Nathaniel courait à perdre haleine, les poumons en feu. Lui et ses cinq compagnons d’infortune continuaient leur progression, leurs ombres se découpaient telles des fantômes à la lueur vacillante des torches. Henri avait pris la tête du groupe, bien décidé à les mener à l’abri. Théoren se traînait à l’arrière, visiblement peu habitué à ce genre d’exercice ; mais ses petites jambes refusaient d’abandonner. Trop pressés par leurs poursuivants, Mac Manus, Fenster et Gidéon avaient suivi à défaut d’autre plan. Les hors-la-loi se frayaient un passage dans la foule, les gardes sur les talons. Heureusement, l’étroitesse des rues avait obligé les poursuivants à abandonner leurs montures et les gardes durent continuer à pieds. Henri se risqua à jeter un coup d’œil en arrière. Aucun signe de la milice. Soulagé, il stoppa sa course, bientôt imité par les autres.
- C’est pas vraiment le moment de traîner, intervint Fenster. "Si t’as un point de côté, tant pis pour toi !".
Henri l’ignora et s’engouffra dans une ruelle. Il se dirigea vers un bâtiment plutôt délabré et s’arrêta devant la porte en fer.
-Fin du voyage, les gars. Ici, on sera en sécurité.
Henri farfouilla dans ses sacoches, puis sortit une clé et ouvrit. Mac Manus entra le premier en fronçant les narines.
- Tu vis pas ici quand même ? demanda-t-il. "Ça schlingue, on se croirait dans un abattoir !"
- C’est un abattoir, répondit l’artificier.

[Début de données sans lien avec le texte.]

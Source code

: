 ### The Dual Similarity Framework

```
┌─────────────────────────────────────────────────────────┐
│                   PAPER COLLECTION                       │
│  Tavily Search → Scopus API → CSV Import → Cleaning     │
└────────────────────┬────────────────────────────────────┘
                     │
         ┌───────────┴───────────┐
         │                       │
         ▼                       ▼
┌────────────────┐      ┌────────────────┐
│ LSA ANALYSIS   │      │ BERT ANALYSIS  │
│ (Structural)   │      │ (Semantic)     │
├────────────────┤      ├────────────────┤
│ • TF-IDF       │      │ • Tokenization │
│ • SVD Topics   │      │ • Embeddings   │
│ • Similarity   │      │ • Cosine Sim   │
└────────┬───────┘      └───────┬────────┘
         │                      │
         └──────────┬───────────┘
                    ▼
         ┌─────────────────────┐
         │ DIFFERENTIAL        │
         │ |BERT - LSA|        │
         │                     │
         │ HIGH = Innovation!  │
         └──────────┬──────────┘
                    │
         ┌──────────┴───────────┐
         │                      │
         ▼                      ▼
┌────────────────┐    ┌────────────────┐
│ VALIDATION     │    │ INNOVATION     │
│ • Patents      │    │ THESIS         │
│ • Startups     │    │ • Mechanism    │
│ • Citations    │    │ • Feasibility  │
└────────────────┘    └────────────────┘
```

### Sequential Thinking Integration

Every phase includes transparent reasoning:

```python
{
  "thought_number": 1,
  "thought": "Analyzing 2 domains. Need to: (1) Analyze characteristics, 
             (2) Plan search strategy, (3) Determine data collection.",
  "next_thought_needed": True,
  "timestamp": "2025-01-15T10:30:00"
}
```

Ils étaient maintenant tous les six dans l’allée centrale jonchée de paille sur laquelle donnaient des enclos. Nathaniel ne connaissait pas cet endroit mais c’était toujours mieux que d’affronter la milice. Gidéon se tenait à l’écart même si Fenster lui jetait de temps à autre un regard pour lui rappeler qu’il ne l’avait pas oublié. Quant au Semi-homme, il profitait de la visite. Henri Drake tourna sur sa droite et pénétra dans un des box. Il éparpilla la paille qui traînait avec ses pieds, laissant apparaître une trappe dans le sol. Une fois celle-ci soulevée, un escalier apparut dans la pénombre. Nathaniel décrocha alors une torche du mur et après l’avoir allumée, il descendit les marches de pierre à la suite de son ami. Ils arrivèrent tous les six à l’étage inférieur, dans une vaste pièce dont les murs étaient couverts d’étagères remplis d’objets en tout genre.
- Mais quel est cet endroit ? s’interrogea Théoren.
- Il s’agit d’une de mes planques. Le rez-de-chaussée est une couverture, idéal pour écarter les curieux. Mais j’ai aménagé les sous-sols à ma convenance. C’est ici que je poursuis mes expériences." Henri marqua une pause puis reprit : "Mais je manque à mes devoirs d’hôte. Prenez un siège et installons-nous à cette table. Je crois que nous avons à discuter."
Ce disant, il prit place à la grande table qui trônait au milieu de la salle après l’avoir débarrassée d’un certain nombre d’accessoires. Les autres l’imitèrent. Une fois installé, chacun garda le silence ne sachant pas ce qui allait arriver. Ce fut Théoren qui prit le premier la parole.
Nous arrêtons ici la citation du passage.